Personalizations are cute so long as you have a personal relationship with who
is doing it. If Google was a three man team who interacted with their userbase
on a regular basis then these acts of personalization would mean more. But a
26,000 plus employee company having faceless developer #014345 implement
feature #21542154, is much harder to pull off as being personal or cute.
Especially considering how impersonal Google is towards customer service. It
can come off like a socially awkward geek trying to make conversation...

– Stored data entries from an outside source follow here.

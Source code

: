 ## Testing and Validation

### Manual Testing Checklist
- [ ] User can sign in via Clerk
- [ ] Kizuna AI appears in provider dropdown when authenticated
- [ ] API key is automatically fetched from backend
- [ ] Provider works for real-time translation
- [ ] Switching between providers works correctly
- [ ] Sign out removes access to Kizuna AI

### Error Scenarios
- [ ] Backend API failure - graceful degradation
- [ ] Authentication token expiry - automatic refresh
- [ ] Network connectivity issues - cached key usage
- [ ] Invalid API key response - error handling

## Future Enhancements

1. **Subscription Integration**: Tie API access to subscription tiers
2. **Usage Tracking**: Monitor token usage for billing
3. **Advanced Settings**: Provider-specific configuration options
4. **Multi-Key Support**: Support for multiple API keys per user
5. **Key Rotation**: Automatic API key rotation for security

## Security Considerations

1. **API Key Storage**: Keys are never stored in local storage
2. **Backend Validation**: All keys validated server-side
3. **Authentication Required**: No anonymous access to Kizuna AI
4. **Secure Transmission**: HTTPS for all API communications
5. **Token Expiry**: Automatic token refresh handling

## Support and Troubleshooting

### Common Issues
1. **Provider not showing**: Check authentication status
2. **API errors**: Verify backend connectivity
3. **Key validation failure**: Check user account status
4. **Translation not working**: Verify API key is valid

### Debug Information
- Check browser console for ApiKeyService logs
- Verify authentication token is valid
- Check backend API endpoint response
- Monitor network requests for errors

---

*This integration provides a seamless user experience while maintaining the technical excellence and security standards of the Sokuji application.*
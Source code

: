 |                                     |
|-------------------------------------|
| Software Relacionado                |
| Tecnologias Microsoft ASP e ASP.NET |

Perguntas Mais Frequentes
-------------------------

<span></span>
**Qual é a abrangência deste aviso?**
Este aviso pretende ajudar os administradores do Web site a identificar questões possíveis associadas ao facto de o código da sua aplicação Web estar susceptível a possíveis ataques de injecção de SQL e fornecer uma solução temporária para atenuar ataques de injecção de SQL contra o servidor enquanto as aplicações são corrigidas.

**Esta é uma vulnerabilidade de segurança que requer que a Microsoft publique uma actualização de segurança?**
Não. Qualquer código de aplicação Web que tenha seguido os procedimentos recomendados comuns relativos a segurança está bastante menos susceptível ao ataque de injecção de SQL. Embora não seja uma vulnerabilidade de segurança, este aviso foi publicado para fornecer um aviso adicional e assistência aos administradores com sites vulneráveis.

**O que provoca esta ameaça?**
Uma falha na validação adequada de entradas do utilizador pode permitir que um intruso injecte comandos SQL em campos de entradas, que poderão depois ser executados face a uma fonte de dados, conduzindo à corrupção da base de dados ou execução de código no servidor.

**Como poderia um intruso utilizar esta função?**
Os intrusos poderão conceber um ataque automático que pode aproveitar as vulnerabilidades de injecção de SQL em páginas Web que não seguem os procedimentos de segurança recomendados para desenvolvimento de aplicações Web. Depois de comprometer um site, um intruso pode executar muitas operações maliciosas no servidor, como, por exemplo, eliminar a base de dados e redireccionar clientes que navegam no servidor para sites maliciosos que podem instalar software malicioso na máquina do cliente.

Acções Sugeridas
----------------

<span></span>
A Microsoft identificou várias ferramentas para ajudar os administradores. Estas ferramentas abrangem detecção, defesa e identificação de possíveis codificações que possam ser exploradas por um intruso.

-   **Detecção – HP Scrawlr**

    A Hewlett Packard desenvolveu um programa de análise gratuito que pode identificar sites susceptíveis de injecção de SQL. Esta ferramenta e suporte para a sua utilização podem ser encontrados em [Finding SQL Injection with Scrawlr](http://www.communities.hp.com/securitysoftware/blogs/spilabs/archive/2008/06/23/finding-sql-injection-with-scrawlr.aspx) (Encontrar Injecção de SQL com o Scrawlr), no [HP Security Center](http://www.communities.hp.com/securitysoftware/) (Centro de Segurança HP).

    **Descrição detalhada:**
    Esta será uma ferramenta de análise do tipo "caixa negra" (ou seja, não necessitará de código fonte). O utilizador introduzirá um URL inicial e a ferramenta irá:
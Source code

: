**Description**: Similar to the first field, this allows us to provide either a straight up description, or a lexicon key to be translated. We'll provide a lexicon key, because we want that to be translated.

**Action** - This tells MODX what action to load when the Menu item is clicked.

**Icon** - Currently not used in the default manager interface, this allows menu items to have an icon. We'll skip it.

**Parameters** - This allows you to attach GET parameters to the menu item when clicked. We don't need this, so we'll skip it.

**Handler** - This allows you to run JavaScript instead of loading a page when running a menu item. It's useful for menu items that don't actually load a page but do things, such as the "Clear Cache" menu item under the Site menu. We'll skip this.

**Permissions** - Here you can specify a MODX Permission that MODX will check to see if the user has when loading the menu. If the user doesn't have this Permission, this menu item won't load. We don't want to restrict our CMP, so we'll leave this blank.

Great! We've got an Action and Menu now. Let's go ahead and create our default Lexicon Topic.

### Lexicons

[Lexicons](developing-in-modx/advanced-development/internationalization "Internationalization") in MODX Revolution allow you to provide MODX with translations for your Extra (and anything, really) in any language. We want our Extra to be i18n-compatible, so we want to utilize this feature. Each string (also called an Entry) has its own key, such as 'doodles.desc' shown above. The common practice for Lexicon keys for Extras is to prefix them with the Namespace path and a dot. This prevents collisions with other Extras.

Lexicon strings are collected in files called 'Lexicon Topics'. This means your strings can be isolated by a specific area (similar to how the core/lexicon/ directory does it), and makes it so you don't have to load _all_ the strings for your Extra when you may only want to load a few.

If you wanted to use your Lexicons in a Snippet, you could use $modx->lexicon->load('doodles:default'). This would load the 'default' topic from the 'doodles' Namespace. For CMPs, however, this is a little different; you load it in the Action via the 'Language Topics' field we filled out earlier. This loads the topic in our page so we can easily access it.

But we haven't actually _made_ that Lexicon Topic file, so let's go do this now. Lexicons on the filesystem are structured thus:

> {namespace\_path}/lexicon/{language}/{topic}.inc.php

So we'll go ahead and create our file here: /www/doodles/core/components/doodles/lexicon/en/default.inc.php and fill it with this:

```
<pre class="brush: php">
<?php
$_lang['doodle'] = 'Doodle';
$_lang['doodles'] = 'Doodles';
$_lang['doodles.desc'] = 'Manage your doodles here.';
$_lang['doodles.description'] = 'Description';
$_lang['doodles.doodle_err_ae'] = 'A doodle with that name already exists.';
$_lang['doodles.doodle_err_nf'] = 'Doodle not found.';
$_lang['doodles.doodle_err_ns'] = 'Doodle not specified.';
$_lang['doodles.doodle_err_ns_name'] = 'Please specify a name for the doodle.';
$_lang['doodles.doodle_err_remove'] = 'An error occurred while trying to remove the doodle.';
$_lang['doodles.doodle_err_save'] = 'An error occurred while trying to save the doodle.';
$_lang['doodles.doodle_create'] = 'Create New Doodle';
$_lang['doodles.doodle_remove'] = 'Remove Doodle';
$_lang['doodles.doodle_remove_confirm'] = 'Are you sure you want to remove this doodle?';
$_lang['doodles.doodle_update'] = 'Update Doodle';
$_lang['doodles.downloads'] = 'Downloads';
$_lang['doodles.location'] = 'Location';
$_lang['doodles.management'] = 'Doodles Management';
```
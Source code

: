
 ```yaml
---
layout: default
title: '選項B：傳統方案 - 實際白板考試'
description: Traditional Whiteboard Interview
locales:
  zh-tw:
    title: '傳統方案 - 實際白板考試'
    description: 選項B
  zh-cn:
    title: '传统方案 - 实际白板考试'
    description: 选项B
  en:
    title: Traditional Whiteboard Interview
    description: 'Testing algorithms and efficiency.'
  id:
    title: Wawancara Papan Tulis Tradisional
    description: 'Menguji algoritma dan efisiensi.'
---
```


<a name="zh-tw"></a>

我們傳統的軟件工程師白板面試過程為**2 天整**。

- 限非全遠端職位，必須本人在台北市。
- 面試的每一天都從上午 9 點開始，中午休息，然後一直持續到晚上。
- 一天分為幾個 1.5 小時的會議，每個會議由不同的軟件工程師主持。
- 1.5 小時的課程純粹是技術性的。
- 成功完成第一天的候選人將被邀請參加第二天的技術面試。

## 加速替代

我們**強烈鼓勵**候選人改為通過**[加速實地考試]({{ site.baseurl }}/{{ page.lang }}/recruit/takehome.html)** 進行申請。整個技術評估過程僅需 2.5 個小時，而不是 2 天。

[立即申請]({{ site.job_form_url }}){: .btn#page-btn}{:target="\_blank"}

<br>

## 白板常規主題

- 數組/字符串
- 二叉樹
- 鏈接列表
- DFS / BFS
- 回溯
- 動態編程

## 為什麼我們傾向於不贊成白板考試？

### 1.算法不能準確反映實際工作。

Here let's remind you about your great father(or possibly your dead, abusive
or absent father) to show how human & personal we are as a company, but if you
actually have a problem with one of our products or services good luck
actually getting a personal touch then.

------
jrspruitt
"Call your dad on fathers day" as politically incorrect? This seems like
overkill. There is a 1000 other vastly more important things to get worked up
over. Its not like Google took your dad away or made him someone you despise,
and then flaunts how great it is having a dad you'd want to honor on fathers
days in front of you. It's a little something to give their service a slight
personality. Perhaps its like Field of Dreams, give people somewhere to
complain, they will complain, which is fine, but complain about the problem,
the people that caused it, not the things that remind you of it, which end up
getting those things taken away from the majority of people that would enjoy
the rather innocent reminder.I could see being pissed off if you were in jail
for a crime you didn't commit, and you were being forced to celebrate the 4th
of July or something, but this is not even close to that.

------
mdpm
There are a few sides to this one:

On the practical, implementation detail side of this, users should have been
allowed to remove the item. I'm sure the reason that didn't happen is simply
because of the way it was implemented, and implementing the item as something
that was actually per-user would simply have pushed into the 'not happening'
zone.

As regards, morals, sensibilities and where the hell 'right' is on the larger
picture the answer is 'who knows?' - Personally, I think the fact that a
slight prompting would have resulted in millions of tiny acts of goodness, and
a few larger ones of users being upset, but there's no particular metric one
can apply there. My intuition says the balance falls largely on the side of it
being a net postitive for their users at large, and their families too.

As far as those offended go, I'm sort of reminded of the parallels with
doctors and malpractice suits - hundreds of lives saved, helped, made more
comfortable, and it' can take one slip-up to undo all of it. No, it's not a
'gtfover it', but it's not so much the message appearing as the inability to
control it that led to a small slight being taken as an offense. Anger is
almost always fear, and fear almost always a simple desire to not be hurt, and
the inability to stop it continuing to prompt them - that likely just
resonated with the aspects of whatever hurt in the first place, whether it was
mortality, abuse or anything else.

No one meant any offense, and there was a person, and then people who thought
they'd do something they thought would be good, and might make a few people
happier (and possibly serve their employer's larger aims too).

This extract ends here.